Two steel hips, a steel ankle and health complications have not slowed Len LeBlanc down.
While the 63-year-old Canadian rancher has taken a step back from his farm in British Columbia, he has stepped things up in rodeo sport he started competing in as a child.
“I had surgery and they took out my bladder, prostate. I had a little complications so they took out my kidney,” Mr LeBlanc said.
“I got two steel hips and a steel ankle.
“[Rodeo] keeps me going.
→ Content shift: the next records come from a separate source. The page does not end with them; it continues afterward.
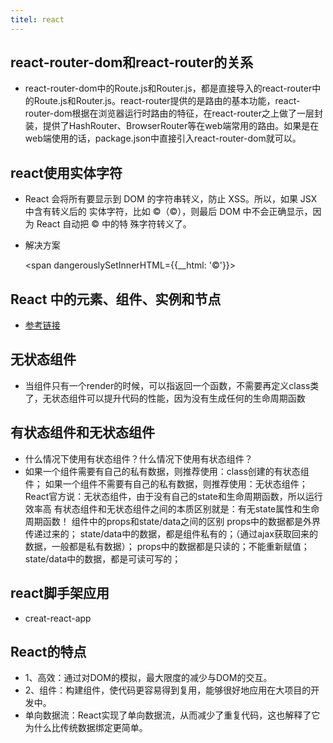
 ```yaml
---
titel: react  
---
```


## react-router-dom和react-router的关系
- react-router-dom中的Route.js和Router.js，都是直接导入的react-router中的Route.js和Router.js。react-router提供的是路由的基本功能，react-router-dom根据在浏览器运行时路由的特征，在react-router之上做了一层封装，提供了HashRouter、BrowserRouter等在web端常用的路由。如果是在web端使用的话，package.json中直接引入react-router-dom就可以。
## react使用实体字符
- React 会将所有要显示到 DOM 的字符串转义，防止 XSS。所以，如果 JSX 中含有转义后的
实体字符，比如 &copy;（©），则最后 DOM 中不会正确显示，因为 React 自动把 &copy; 中的特
殊字符转义了。
- 解决方案
  
    <span dangerouslySetInnerHTML={{__html: '&copy;'}}></span>

## React 中的元素、组件、实例和节点
- [参考链接](https://blog.csdn.net/xuchaobei123/article/details/79488099)
## 无状态组件
- 当组件只有一个render的时候，可以指返回一个函数，不需要再定义class类了，无状态组件可以提升代码的性能，因为没有生成任何的生命周期函数
## 有状态组件和无状态组件
- 什么情况下使用有状态组件？什么情况下使用有状态组件？
- 如果一个组件需要有自己的私有数据，则推荐使用：class创建的有状态组件；
如果一个组件不需要有自己的私有数据，则推荐使用：无状态组件；
React官方说：无状态组件，由于没有自己的state和生命周期函数，所以运行效率高
有状态组件和无状态组件之间的本质区别就是：有无state属性和生命周期函数！
组件中的props和state/data之间的区别
props中的数据都是外界传递过来的；
state/data中的数据，都是组件私有的；（通过ajax获取回来的数据，一般都是私有数据）；
props中的数据都是只读的；不能重新赋值；
state/data中的数据，都是可读可写的；
## react脚手架应用
- creat-react-app
## React的特点
- 1、高效：通过对DOM的模拟，最大限度的减少与DOM的交互。
- 2、组件：构建组件，使代码更容易得到复用，能够很好地应用在大项目的开发中。
- 单向数据流：React实现了单向数据流，从而减少了重复代码，这也解释了它为什么比传统数据绑定更简单。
I’m not sitting on the couch trying to die.”
At present, Mr LeBlanc is staying in Waianakarua with Henrietta and Graeme Purvis, who he met through rodeo circles, and is competing with Mr Purvis as a team roper in the South Island rodeo circuit.
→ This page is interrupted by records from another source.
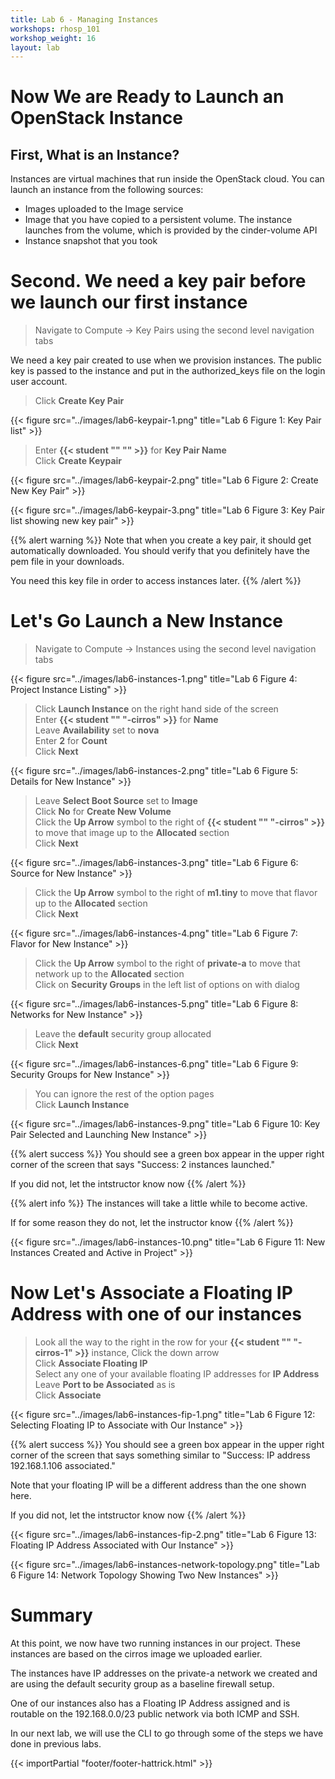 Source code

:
 ```yaml
---
title: Lab 6 - Managing Instances
workshops: rhosp_101
workshop_weight: 16
layout: lab
---
```


# Now We are Ready to Launch an OpenStack Instance

## First, What is an Instance?

Instances are virtual machines that run inside the OpenStack cloud. You can launch an instance from the following sources:

- Images uploaded to the Image service  
- Image that you have copied to a persistent volume. The instance launches from the volume, which is provided by the cinder-volume API
- Instance snapshot that you took

# Second. We need a key pair before we launch our first instance

> Navigate to Compute -> Key Pairs using the second level navigation tabs  

We need a key pair created to use when we provision instances. The public key is passed to the instance and put in the authorized_keys file on the login user account.

> Click **Create Key Pair**  

{{< figure src="../images/lab6-keypair-1.png" title="Lab 6 Figure 1: Key Pair list" >}}

> Enter **{{< student "" "" >}}** for **Key Pair Name**  
> Click **Create Keypair**

{{< figure src="../images/lab6-keypair-2.png" title="Lab 6 Figure 2: Create New Key Pair" >}}

{{< figure src="../images/lab6-keypair-3.png" title="Lab 6 Figure 3: Key Pair list showing new key pair" >}}

{{% alert warning %}}
Note that when you create a key pair, it should get automatically downloaded. You should verify that you definitely have the pem file in your downloads.

You need this key file in order to access instances later.
{{% /alert %}}

# Let's Go Launch a New Instance

> Navigate to Compute -> Instances using the second level navigation tabs  

{{< figure src="../images/lab6-instances-1.png" title="Lab 6 Figure 4: Project Instance Listing" >}}

> Click **Launch Instance** on the right hand side of the screen  
> Enter **{{< student "" "-cirros" >}}** for **Name**  
> Leave **Availability** set to **nova**  
> Enter **2** for **Count**  
> Click **Next**

{{< figure src="../images/lab6-instances-2.png" title="Lab 6 Figure 5: Details for New Instance" >}}

> Leave **Select Boot Source** set to **Image**  
> Click **No** for **Create New Volume**    
> Click the **Up Arrow** symbol to the right of **{{< student "" "-cirros" >}}** to move that image up to the **Allocated** section    
> Click **Next**

{{< figure src="../images/lab6-instances-3.png" title="Lab 6 Figure 6: Source for New Instance" >}}

> Click the **Up Arrow** symbol to the right of **m1.tiny** to move that flavor up to the **Allocated** section    
> Click **Next**

{{< figure src="../images/lab6-instances-4.png" title="Lab 6 Figure 7: Flavor for New Instance" >}}

> Click the **Up Arrow** symbol to the right of **private-a** to move that network up to the **Allocated** section    
> Click on **Security Groups** in the left list of options on with dialog

{{< figure src="../images/lab6-instances-5.png" title="Lab 6 Figure 8: Networks for New Instance" >}}

> Leave the **default** security group allocated  
> Click **Next**

{{< figure src="../images/lab6-instances-6.png" title="Lab 6 Figure 9: Security Groups for New Instance" >}}


> You can ignore the rest of the option pages  
> Click **Launch Instance**

{{< figure src="../images/lab6-instances-9.png" title="Lab 6 Figure 10: Key Pair Selected and Launching New Instance" >}}

{{% alert success %}}
You should see a green box appear in the upper right corner of the screen that says "Success: 2 instances launched."

If you did not, let the intstructor know now
{{% /alert %}}

{{% alert info %}}
The instances will take a little while to become active.

If for some reason they do not, let the instructor know
{{% /alert %}}

{{< figure src="../images/lab6-instances-10.png" title="Lab 6 Figure 11: New Instances Created and Active in Project" >}}

# Now Let's Associate a Floating IP Address with one of our instances

> Look all the way to the right in the row for your **{{< student "" "-cirros-1" >}}** instance, Click the down arrow  
> Click **Associate Floating IP**  
> Select any one of your available floating IP addresses for **IP Address**  
> Leave **Port to be Associated** as is  
> Click **Associate**

{{< figure src="../images/lab6-instances-fip-1.png" title="Lab 6 Figure 12: Selecting Floating IP to Associate with Our Instance" >}}

{{% alert success %}}
You should see a green box appear in the upper right corner of the screen that says something similar to "Success: IP address 192.168.1.106 associated."

Note that your floating IP will be a different address than the one shown here.

If you did not, let the intstructor know now
{{% /alert %}}

{{< figure src="../images/lab6-instances-fip-2.png" title="Lab 6 Figure 13: Floating IP Address Associated with Our Instance" >}}

{{< figure src="../images/lab6-instances-network-topology.png" title="Lab 6 Figure 14: Network Topology Showing Two New Instances" >}}

# Summary

At this point, we now have two running instances in our project. These instances are based on the cirros image we uploaded earlier.

The instances have IP addresses on the private-a network we created and are using the default security group as a baseline firewall setup.

One of our instances also has a Floating IP Address assigned and is routable on the 192.168.0.0/23 public network via both ICMP and SSH.

In our next lab, we will use the CLI to go through some of the steps we have done in previous labs.

{{< importPartial "footer/footer-hattrick.html" >}}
It is his first time visiting the South Island, which he described as the “Garden of Eden”.
Vernon, near the United States border, is now Mr LeBlanc’s home base, but he used to ranch about 400 cattle near William Lake, in British Columbia.
Sheep were not a viable option because of the prevalence of mountain lions, wolves and bears, he said.
“In the summertime I used to have 30,000 acres [12,140ha] of government grass,” he said.
“You get to know your place, and know where your cows will be at certain times of the year.
“When winter hits there’s nothing, just snow.”
At times, Mr LeBlanc would go six weeks without talking to anyone – apart from his horse – due to his remote location.
Scorching summers and freezing winters were a challenge, but his love for animals kept him going.
“People say we don’t care about our animals, but I’ve laid in the snow bank on Christmas Day trying to push a womb back into a cow to save her life,” he said.
“I’ve given mouth to mouth to a calf that needs a little extra help – we love our animals.”
Rodeos were a lot different in Canada, where professional riders could attend up to two rodeos a day in the summer, he said.
After competing at the Lawrence Rodeo, he noticed New Zealand’s stock used in rodeos were more wild.